You can also get a decent core workout in the pool.
This is because the mild resistance provided by the water helps to strengthen and condition your muscles as you exercise.
And finally the water pressure helps to strengthen your heart and lungs, improving your circulation.
Which allows your body to transport the oxygen and nutrients to your muscles and discs that help them to repair and heal.
So you can see that exercising in water has many benefits, and you have two options if this sounds good to you.
Firstly you could join a water aerobics class.
These are commonplace in most local pools nowadays and can be a really fun activity to take part in.

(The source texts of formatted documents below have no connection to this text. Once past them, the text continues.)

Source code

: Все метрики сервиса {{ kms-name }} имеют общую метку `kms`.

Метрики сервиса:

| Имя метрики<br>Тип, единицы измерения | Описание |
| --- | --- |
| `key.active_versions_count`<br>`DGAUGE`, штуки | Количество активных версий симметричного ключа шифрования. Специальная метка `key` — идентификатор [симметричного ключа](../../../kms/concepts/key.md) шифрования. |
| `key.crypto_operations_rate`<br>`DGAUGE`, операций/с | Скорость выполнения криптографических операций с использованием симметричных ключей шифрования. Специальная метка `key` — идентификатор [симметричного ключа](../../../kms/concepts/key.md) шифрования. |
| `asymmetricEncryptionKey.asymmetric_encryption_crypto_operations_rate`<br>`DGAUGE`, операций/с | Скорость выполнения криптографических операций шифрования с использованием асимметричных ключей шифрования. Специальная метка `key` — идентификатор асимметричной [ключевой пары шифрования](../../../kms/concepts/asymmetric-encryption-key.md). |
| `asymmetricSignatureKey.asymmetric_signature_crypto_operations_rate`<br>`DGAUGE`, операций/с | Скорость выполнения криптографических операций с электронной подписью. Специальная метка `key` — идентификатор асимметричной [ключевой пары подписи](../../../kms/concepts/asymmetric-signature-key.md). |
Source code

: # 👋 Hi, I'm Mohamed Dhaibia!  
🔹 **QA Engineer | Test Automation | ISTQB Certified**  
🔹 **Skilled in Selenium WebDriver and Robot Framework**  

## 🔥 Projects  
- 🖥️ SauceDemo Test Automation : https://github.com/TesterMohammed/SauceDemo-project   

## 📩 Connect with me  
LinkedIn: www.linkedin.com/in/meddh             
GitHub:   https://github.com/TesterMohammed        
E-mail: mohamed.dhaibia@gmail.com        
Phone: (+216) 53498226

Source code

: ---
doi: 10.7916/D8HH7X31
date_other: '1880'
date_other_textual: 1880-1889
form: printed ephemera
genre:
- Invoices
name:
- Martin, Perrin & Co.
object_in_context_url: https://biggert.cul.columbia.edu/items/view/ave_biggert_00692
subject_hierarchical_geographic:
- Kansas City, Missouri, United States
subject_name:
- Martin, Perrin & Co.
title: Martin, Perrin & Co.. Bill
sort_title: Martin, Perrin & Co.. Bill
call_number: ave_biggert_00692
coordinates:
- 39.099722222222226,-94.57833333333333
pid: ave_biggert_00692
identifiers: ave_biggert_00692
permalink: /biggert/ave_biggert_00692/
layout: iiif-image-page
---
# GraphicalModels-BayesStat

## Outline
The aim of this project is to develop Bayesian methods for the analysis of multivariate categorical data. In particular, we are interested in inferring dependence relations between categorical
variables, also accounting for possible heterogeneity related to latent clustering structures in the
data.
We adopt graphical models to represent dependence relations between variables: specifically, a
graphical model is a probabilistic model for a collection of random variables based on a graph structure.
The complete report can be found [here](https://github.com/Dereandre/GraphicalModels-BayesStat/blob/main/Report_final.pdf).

They are basically like doing an aerobics class in the water and are high energy and accompanied by loud music.
As I said they are great fun and can be a great place to meet new friends.
Secondly you could try aquatic therapy.
Unlike the class format of water aerobics, aquatic therapy is usually done on a one-to-one basis with a qualified therapist.
It targets your core muscles and consists of exercises that aim to build strength, endurance, flexibility, balance and range of motion.
This makes it great for people rehabilitating after injuries.
But it can also be a great option if you want to strengthen your core but find normal core exercises too painful.
So if you're finding land-based exercising difficult these two can be great alternatives to help you to stay active.
And exercising in the pool is fun too so it's a win-win!
9. Tai Chi
This final activity in this list is a bit more out of left field.
But don't rule it out too quickly because tai chi can be a great way of reducing your back pain.
This is another gentle, low-impact activity so it's great no matter what age or fitness level you are at.
And it's unique for a martial art in that it soothes pain rather than trying to inflict it!
This has been shown in studies, with one finding that a group of people with lower back pain had less pain and functional disability after 10-weeks of tai chi classes.
And it's not just helpful for back pain.
Not bad eh?
So how does it help your back pain?
Tai chi focuses on keeping the correct posture and balance as you move through the exercises.
This creates balance in your body which lessens the load on your lower back and stops any muscle imbalances from developing.
Also the movements in tai chi lengthen and strengthen the muscles throughout your whole body.
This increases your flexibility, improves your posture, and reduces any aches and strains.
There is also a focus on breathing that works to relax both your body and mind.
Which helps to release any muscle tension you are holding and improves your overall mood and sense of well-being,
And finally the increased circulation that comes from the movements helps your body to get the oxygen and nutrients it needs to heal and repair.
So you'll feel less stiffness and soreness in your muscles.
And hopefully less back pain!
So look out for a local tai chi class in your area and give it a try.
These classes are fun and social experiences and can be a great way of meeting new friends.
They are also often done outside in parks, so you get the added benefit of getting out into the fresh air too.
And let's face it, we all want to be a black belt in a martial art, so why not become one in tai chi!
After all, anything that can make you more mobile, reduce pain, improve your balance and relax your body and mind can't be bad.
Hopefully after reading through this list of safe and helpful activities for your back you now have more of an idea of what you can do to stay active.
This really is key to managing back pain well and continuing to live the life you want to live.
There are a wide variety of exercises here so there should be something that suits everyone.
For me personally I find a mixture of walking, swimming, pilates, stretching and yoga keeps me on the right path.
But everyone is different so it's all about finding out what works for you.
Just remember not to overdo things and keep it to a moderate intensity and you'll be fine.
Because once you make staying active a staple part of your lifestyle you'll really start to notice the difference and never want to turn back.